Sunday, March 4, 2012

Mazel tov to the muzzy weekend

Have you ever had that muzzy feeling? And I mean muzzy like driving down a dark alley at night or holding a lit firework and not letting go. People and animals can usually suspect when something is muzzy...like the turtle on that movie Over the Hedge, his tail tingled. I imagine a librarian gets muzzy when people put books in the wrong spot or a fireman snoozing through the alarm of an emergency case at 3am. Muzzy for me consists of having a numb/indifferent feeling. Friday I experienced this. That whole day I could just tell something was not right and I was in this weird funk. Like a belly dancer, I needed to shake this funk away. So to help me, my friend Mandie and I went on a girls night to Idaho Falls for a free movie! We went to see THE LORAX! Which was alright. Mandie got me some 3-D glasses though :) as well as for herself! And not to mention the indulgent mix that we pigged out on. Coming home from IF was where the muzziness soaked in. We got kinda lost in Ammon and I must say, driving in parts of unfamiliar roads in IF is like sticking your hand in a small hole in a wall full of centipedes. But after the lady with two teeth told us directions we were on our way! So. You may ask: "Alyssa, did the muzziness stop?" Well my friend, it did not...not at all. We're literally a mile away from home when this patch of ice sneaks up on my car like a ninja and makes my car spin uncontrollably! We were on a curve and I was going the speed limit...and of course we were sober. So we're spinning on this ice and mandie is screaming for her life. She pulls the steering-wheel to the right and that's probably why we're still alive. If mandie hadn't done that, we would've been thrown maliciously in a ditch. We ended up in a fence with a broken mailbox which helped stopped the havoc. I cannot tell you just how relieved I was to be put there...of course I didn't ask to slip on ice in the first place. But the fact that the car stopped, no one was hurt, and no on coming car came was a miracle. I don't even know how we ended up by the fence but God or a guardian angel was def with us. Shortly, some random people came to the rescue to help us out and calmed our nerves...they came out of no where...another blessing. My granmda couldn't have been happier to see my car drive in the driveway. So did the muzziness stop? Well, my life is full of muzzy experiences but this one tops it.
I have a new addiction(s) with food....I strongly suggest you try these!

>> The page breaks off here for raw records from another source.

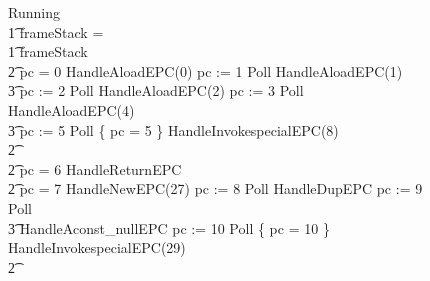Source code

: \begin{figure}[t!]
  \setlength{\zedindent}{0cm}
  \setlength{\zedtab}{0.3cm}
  \setlength{\zedleftsep}{0.1cm}
  \begin{circus}
    Running \circdef \\
    \t1 \circif frameStack = \emptyset \circthen \Skip \\
    \t1 {} \circelse frameStack \neq \emptyset \circthen {} \\
    \t2 \circif pc = 0 \circthen HandleAloadEPC(0) \circseq pc := 1 \circseq Poll \circseq HandleAloadEPC(1) \circseq \\
    \t3 pc := 2 \circseq Poll \circseq HandleAloadEPC(2) \circseq pc := 3 \circseq Poll \circseq HandleAloadEPC(4) \circseq \\
    \t3 pc := 5 \circseq Poll \circseq \{ pc = 5 \} \circseq HandleInvokespecialEPC(8) \\
    \t2 {} \cdots {} \\
    \t2 {} \circelse pc = 6 \circthen HandleReturnEPC \\
    \t2 {} \circelse pc = 7 \circthen HandleNewEPC(27) \circseq pc := 8 \circseq Poll \circseq HandleDupEPC \circseq pc := 9 \circseq Poll \circseq \\
    \t3 HandleAconst\_nullEPC \circseq pc := 10 \circseq Poll \circseq \{ pc = 10 \} \circseq HandleInvokespecialEPC(29) \\
    \t2 {} \cdots {} \\

\end{circus}
\end{figure}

So perfect. So delectable.
To those reading this who feel worried, alone, or insecure-there's no need to feel like that. I know how you feel. The situation may have been different but I know that feeling of disappointment, regret, and sadness. Even though I try my best to help the pain, I know my Savior Jesus Christ is the one person who can take that pain away. I am so grateful for the Atonement he did through love for us and for His Heavenly Father. I have learned through my short 19 year old life that the Atonement is not just to take away sins, but to help cover illness and those feelings of insecurity, sadness, disappointment, etc. There was a time in my life where I was searching for happiness but I was a fool to do that....the happiness was right in front of my face the whole time. The happiness was the gospel of Jesus Christ. I cannot describe to you just how happy I feel from God's love, the Atonement, and my family. You might smirk and say, "Lyss, you've had it easy." Well my friend, on the contrary, this journey has been strenuous, burdensome, and a test of strength. The gospel was never meant to be easy and I am grateful it hasn't been easy for me; I never would've been able to experience the happiness.